Maximum EETC precipitation is projected to increase by 46% in the global model. The projected precipitation rate per degree warming is estimated as 8.9% K\(^{-1}\), which exceeds the Clausius-Clapeyron rate of 6.6% K\(^{-1}\) for the region, reflecting the role of moisture convergence in maximum EETC precipitation. Changes in the spatial distribution of precipitation could be studied in more detail in storm centered composits (e.g. Bengtsson et al. 2009).

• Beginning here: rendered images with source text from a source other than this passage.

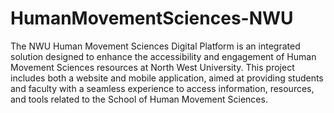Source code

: # HumanMovementSciences-NWU

The NWU Human Movement Sciences Digital Platform is an integrated solution designed to enhance the accessibility and engagement of Human Movement Sciences resources at North West University. This project includes both a website and mobile application, aimed at providing students and faculty with a seamless experience to access information, resources, and tools related to the School of Human Movement Sciences. 
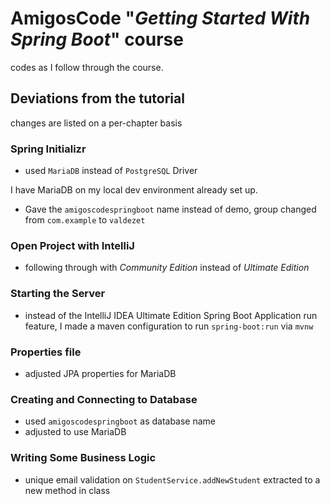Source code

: # AmigosCode "*Getting Started With Spring Boot*" course

codes as I follow through the course.

## Deviations from the tutorial

changes are listed on a per-chapter basis

### Spring Initializr

- used `MariaDB` instead of `PostgreSQL` Driver

I have MariaDB on my local dev environment already set up.

- Gave the `amigoscodespringboot` name instead of demo, group changed from `com.example` to `valdezet`

### Open Project with IntelliJ 

- following through with *Community Edition* instead of *Ultimate Edition*

### Starting the Server

- instead of the IntelliJ IDEA Ultimate Edition Spring Boot Application run feature, I made a maven configuration to run `spring-boot:run` via `mvnw`

### Properties file 

- adjusted JPA properties for MariaDB

### Creating and Connecting to Database

- used `amigoscodespringboot` as database name
- adjusted to use MariaDB

### Writing Some Business Logic

- unique email validation on `StudentService.addNewStudent` extracted to a new method in class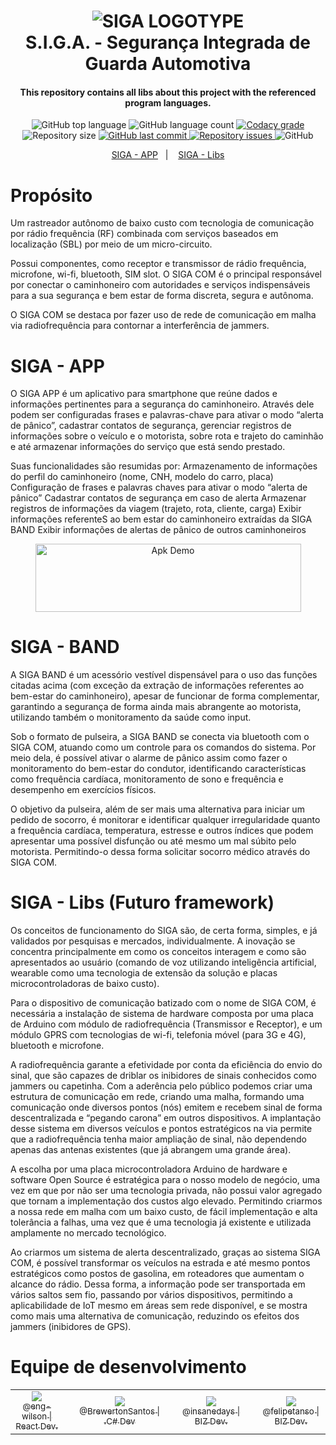 
<h1 align="center">
    <img alt="SIGA LOGOTYPE" src="https://i.imgur.com/ZuNXLU8.png" />
    <br>
    S.I.G.A. - Segurança Integrada de Guarda Automotiva
</h1>

<h4 align="center">
  This repository contains all libs about this project with the referenced program languages.
</h4>

<p align="center">
  <img alt="GitHub top language" src="https://img.shields.io/github/languages/top/siga-80k/SIGA-Libs">

  <img alt="GitHub language count" src="https://img.shields.io/github/languages/count/siga-80k/SIGA-Libs.svg">

  <a href="https://www.codacy.com/app/BrewertonSantos/SIGA-Libs?utm_source=github.com&amp;utm_medium=referral&amp;utm_content=BrewertonSantos/SIGA-Libs&amp;utm_campaign=Badge_Grade">
    <img alt="Codacy grade" src="https://api.codacy.com/project/badge/Grade/430e60f15a4c484898f4cac9408ce90b">
  </a>

  <img alt="Repository size" src="https://img.shields.io/github/repo-size/BrewertonSantos/SIGA-Libs.svg">
  <a href="https://github.com/BrewertonSantos/SIGA-Libs/commits/master">
    <img alt="GitHub last commit" src="https://img.shields.io/github/last-commit/BrewertonSantos/SIGA-Libs.svg">
  </a>

  <a href="https://github.com/BrewertonSantos/SIGA-Libs">
    <img alt="Repository issues" src="https://img.shields.io/github/issues/BrewertonSantos/SIGA-Libs.svg">
  </a>

  <img alt="GitHub" src="https://img.shields.io/github/license/BrewertonSantos/SIGA-Libs.svg">
  </p>

  <p align="center">
    <a href="https://github.com/siga-80k/siga-mobile">SIGA - APP</a>&nbsp;&nbsp;&nbsp;|&nbsp;&nbsp;&nbsp;
    <a href="#Propósito">SIGA - Libs</a>
  </p>


# Propósito

  <p>
    Um rastreador autônomo de baixo custo com tecnologia de comunicação por rádio frequência (RF) combinada com serviços baseados em localização (SBL) por meio de um micro-circuito. 
  </p>

  <p>
    Possui componentes, como receptor e transmissor de rádio frequência, microfone, wi-fi, bluetooth, SIM slot. O SIGA COM é o principal responsável por conectar o caminhoneiro com autoridades e serviços indispensáveis para a sua segurança e bem estar de forma discreta, segura e autônoma.
  </p>

  <p>
    O SIGA COM se destaca por fazer uso de rede de comunicação em malha via radiofrequência para contornar a interferência de jammers.
  </p>

# SIGA - APP

  <p>
    O SIGA APP é um aplicativo para smartphone que reúne dados e informações pertinentes para a segurança do caminhoneiro. Através dele podem ser configuradas frases e palavras-chave para ativar o modo “alerta de pânico”, cadastrar contatos de segurança, gerenciar registros de informações sobre o veículo e o motorista, sobre rota e trajeto do caminhão e até armazenar informações do serviço que está sendo prestado.
  </p>

  <p>
    Suas funcionalidades são resumidas por:
    Armazenamento de informações do perfil do caminhoneiro (nome, CNH, modelo do carro, placa)
    Configuração de frases e palavras chaves para ativar o modo “alerta de pânico”
    Cadastrar contatos de segurança em caso de alerta
    Armazenar registros de informações da viagem (trajeto, rota, cliente, carga)
    Exibir informações referenteS ao bem estar do caminhoneiro extraídas da SIGA BAND
    Exibir informações de alertas de pânico de outros caminhoneiros
  </p>

  <p align="center">
    <a href="https://bit.ly/2YGgZvQ" target="_blank">
      <img alt="Apk Demo" src="https://i.imgur.com/ekMIWIA.png" width="425" height="109">
    </a>
  </p>

# SIGA - BAND

  <p>
    A SIGA BAND é um acessório vestível dispensável para o uso das funções citadas acima (com exceção da extração de informações referentes ao bem-estar do caminhoneiro), apesar de funcionar de forma complementar, garantindo a segurança de forma ainda mais abrangente ao motorista, utilizando também o monitoramento da saúde como input. 
  </p>

  <p>
    Sob o formato de pulseira, a SIGA BAND se conecta via bluetooth com o SIGA COM, atuando como um controle para os comandos do sistema. Por meio dela, é possível ativar o alarme de pânico assim como fazer o monitoramento do bem-estar do condutor, identificando características como frequência cardíaca, monitoramento de sono e frequência e desempenho em exercícios físicos.
  </p>

  <p>
    O objetivo da pulseira, além de ser mais uma alternativa para iniciar um pedido de socorro, é monitorar e identificar qualquer irregularidade quanto a frequência cardíaca, temperatura, estresse e outros índices que podem apresentar uma possível disfunção ou até mesmo um mal súbito pelo motorista. Permitindo-o dessa forma solicitar socorro médico através do SIGA COM.
  </p>

# SIGA - Libs (Futuro framework)
  <p>
    Os conceitos de funcionamento do SIGA são, de certa forma, simples, e já validados por pesquisas e mercados, individualmente. A inovação se concentra  principalmente em como os conceitos interagem e como são apresentados ao usuário (comando de voz utilizando inteligência artificial, wearable como uma tecnologia de extensão da solução e placas microcontroladoras de baixo custo).
  </p>

  <p>
    Para o dispositivo de comunicação batizado com o nome de SIGA COM, é necessária a instalação de sistema de hardware composta por uma placa de Arduino com módulo de radiofrequência (Transmissor e Receptor), e um módulo GPRS com tecnologias de wi-fi, telefonia móvel (para 3G e 4G), bluetooth e microfone.
  </p>

  <p>
    A radiofrequência garante a efetividade por conta da eficiência do envio do sinal, que são capazes de driblar os inibidores de sinais conhecidos como jammers ou capetinha. Com a aderência pelo público podemos criar uma estrutura de comunicação em rede, criando uma malha, formando uma comunicação onde diversos pontos (nós) emitem e recebem sinal de forma descentralizada e “pegando carona” em outros dispositivos. A implantação desse sistema em diversos veículos e pontos estratégicos na via permite que a radiofrequência tenha maior ampliação de sinal, não dependendo apenas das antenas existentes (que já abrangem uma grande área). 
  </p>

  <p>
    A escolha por uma placa microcontroladora Arduino de hardware e software Open Source é estratégica para o nosso modelo de negócio, uma vez em que por não ser uma tecnologia privada, não possui valor agregado que tornam a implementação dos custos algo elevado. Permitindo criarmos a nossa rede em malha com um baixo custo, de fácil implementação e alta tolerância a falhas, uma vez que é uma tecnologia já existente e utilizada amplamente no mercado tecnológico.
  </p>

  <p>
    Ao criarmos um sistema de alerta descentralizado, graças ao sistema SIGA COM, é possível transformar os veículos na estrada e até mesmo pontos estratégicos como postos de gasolina, em roteadores que aumentam o alcance do rádio. Dessa forma, a informação pode ser transportada em vários saltos sem fio, passando por vários dispositivos, permitindo a aplicabilidade de IoT mesmo em áreas sem rede disponível, e se mostra como mais uma alternativa de comunicação, reduzindo os efeitos dos jammers (inibidores de GPS).
  </p>


# Equipe de desenvolvimento
<table align="center">
    <tr>
        <td style="text-align:center">
            <a href="https://github.com/eng-wilson" target="blank" rel="noopener"><img src="https://avatars2.githubusercontent.com/u/39011719?s=115&u=e8f21d6f29b423d99478af447fb7148ea1f47870&v=4"><br><sub>@eng-wilson | React Dev.</sub></a>
        </td>
        <td></td>
        <td style="text-align:center">
            <a href="https://github.com/BrewertonSantos" target="blank" rel="noopener"><img src="https://avatars2.githubusercontent.com/u/55927647?s=115&u=fdd724c245678796918063eb59d9e60be52f6e54&v=4"><br><sub>@BrewertonSantos | .C# Dev</sub></a>
        </td>
         <td></td>
        <td style="text-align:center">
            <a href="https://github.com/insanedays" target="blank" rel="noopener"><img src="https://avatars0.githubusercontent.com/u/62510469?s=115&v=4"><br><sub>@insanedays | BIZ Dev.</sub></a>
        </td>
         <td></td>
        <td style="text-align:center">
            <a href="https://github.com/felipetanso" target="blank" rel="noopener"><img src="https://avatars0.githubusercontent.com/u/5841447?s=115&v=4"><br><sub>@felipetanso | BIZ Dev.</sub></a>
        </td>
    </tr>
</table>
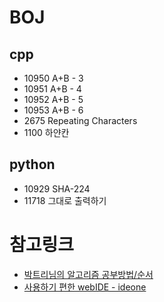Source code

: # BOJ

## cpp
- 10950 A+B - 3
- 10951 A+B - 4
- 10952 A+B - 5
- 10953 A+B - 6
- 2675 Repeating Characters
- 1100 하얀칸

## python
- 10929 SHA-224
- 11718 그대로 출력하기

# 참고링크
- [박트리님의 알고리즘 공부방법/순서](http://baactree.tistory.com/14)
- [사용하기 편한 webIDE - ideone](https://ideone.com/)
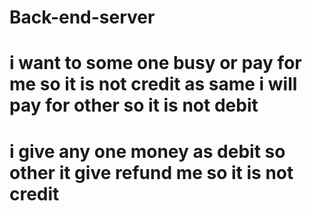 # Back-end-server

# i want to some one busy or pay for me so it is not credit as same i will pay for other so it is not debit 
# i give any one money as debit so other it give refund me so it is not credit 

# 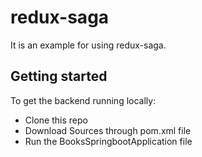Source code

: # redux-saga
It is an example for using redux-saga.

## Getting started

To get the backend running locally:

- Clone this repo
- Download Sources through pom.xml file
- Run the BooksSpringbootApplication file
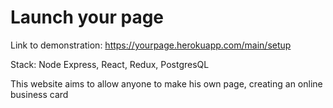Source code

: # Launch your page

Link to demonstration: https://yourpage.herokuapp.com/main/setup

Stack: Node Express, React, Redux, PostgresQL

This website aims to allow anyone to make his own page, creating an online business card
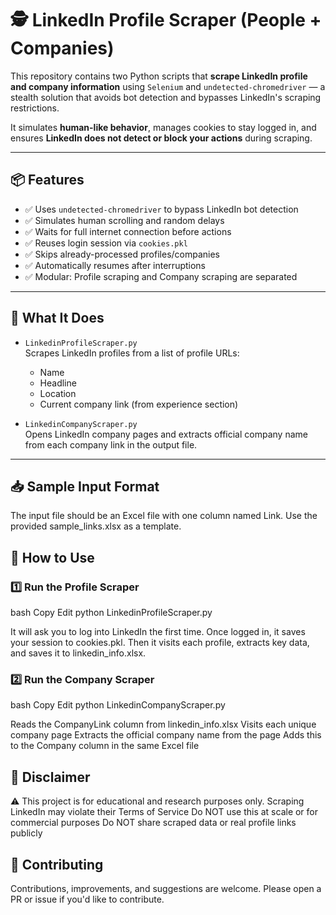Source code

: # 🕵️ LinkedIn Profile Scraper (People + Companies)

This repository contains two Python scripts that **scrape LinkedIn profile and company information** using `Selenium` and `undetected-chromedriver` — a stealth solution that avoids bot detection and bypasses LinkedIn's scraping restrictions.

It simulates **human-like behavior**, manages cookies to stay logged in, and ensures **LinkedIn does not detect or block your actions** during scraping.

---

## 📦 Features

- ✅ Uses `undetected-chromedriver` to bypass LinkedIn bot detection
- ✅ Simulates human scrolling and random delays
- ✅ Waits for full internet connection before actions
- ✅ Reuses login session via `cookies.pkl`
- ✅ Skips already-processed profiles/companies
- ✅ Automatically resumes after interruptions
- ✅ Modular: Profile scraping and Company scraping are separated

---

## 🧠 What It Does

- `LinkedinProfileScraper.py`  
  Scrapes LinkedIn profiles from a list of profile URLs:
  - Name
  - Headline
  - Location
  - Current company link (from experience section)

- `LinkedinCompanyScraper.py`  
  Opens LinkedIn company pages and extracts official company name from each company link in the output file.

---
## 📥 Sample Input Format
The input file should be an Excel file with one column named Link.
Use the provided sample_links.xlsx as a template.

## 🚀 How to Use
### 1️⃣ Run the Profile Scraper
bash
Copy
Edit
python LinkedinProfileScraper.py

It will ask you to log into LinkedIn the first time.
Once logged in, it saves your session to cookies.pkl.
Then it visits each profile, extracts key data, and saves it to linkedin_info.xlsx.

### 2️⃣ Run the Company Scraper
bash
Copy
Edit
python LinkedinCompanyScraper.py

Reads the CompanyLink column from linkedin_info.xlsx
Visits each unique company page
Extracts the official company name from the page
Adds this to the Company column in the same Excel file


## 🛑 Disclaimer
⚠️ This project is for educational and research purposes only.
Scraping LinkedIn may violate their Terms of Service
Do NOT use this at scale or for commercial purposes
Do NOT share scraped data or real profile links publicly

## 🤝 Contributing
Contributions, improvements, and suggestions are welcome.
Please open a PR or issue if you'd like to contribute.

To conclude, this study assesses how dynamical downscaling with a spectrally nudged model affects biases and projections of EETCs along North America’s Atlantic coast. Dynamical downscaling significantly reduces EETC biases, likely due to enhanced precipitation and associated condensational heating. The remaining bias is consistent with underestimation of baroclinic instability, which is not affected by dynamical downscaling. Projections under RCP8.5 forcing exhibit a reduction in EETC frequency, and an increase maximum EETCs precipitation. The projected relative changes are not very sensitive to horizontal model resolution. Future research should assess the relative contribution of moist diabatic processes for ETC intensification, and study how these contributions vary with storm intensity under current and projected climatic conditions.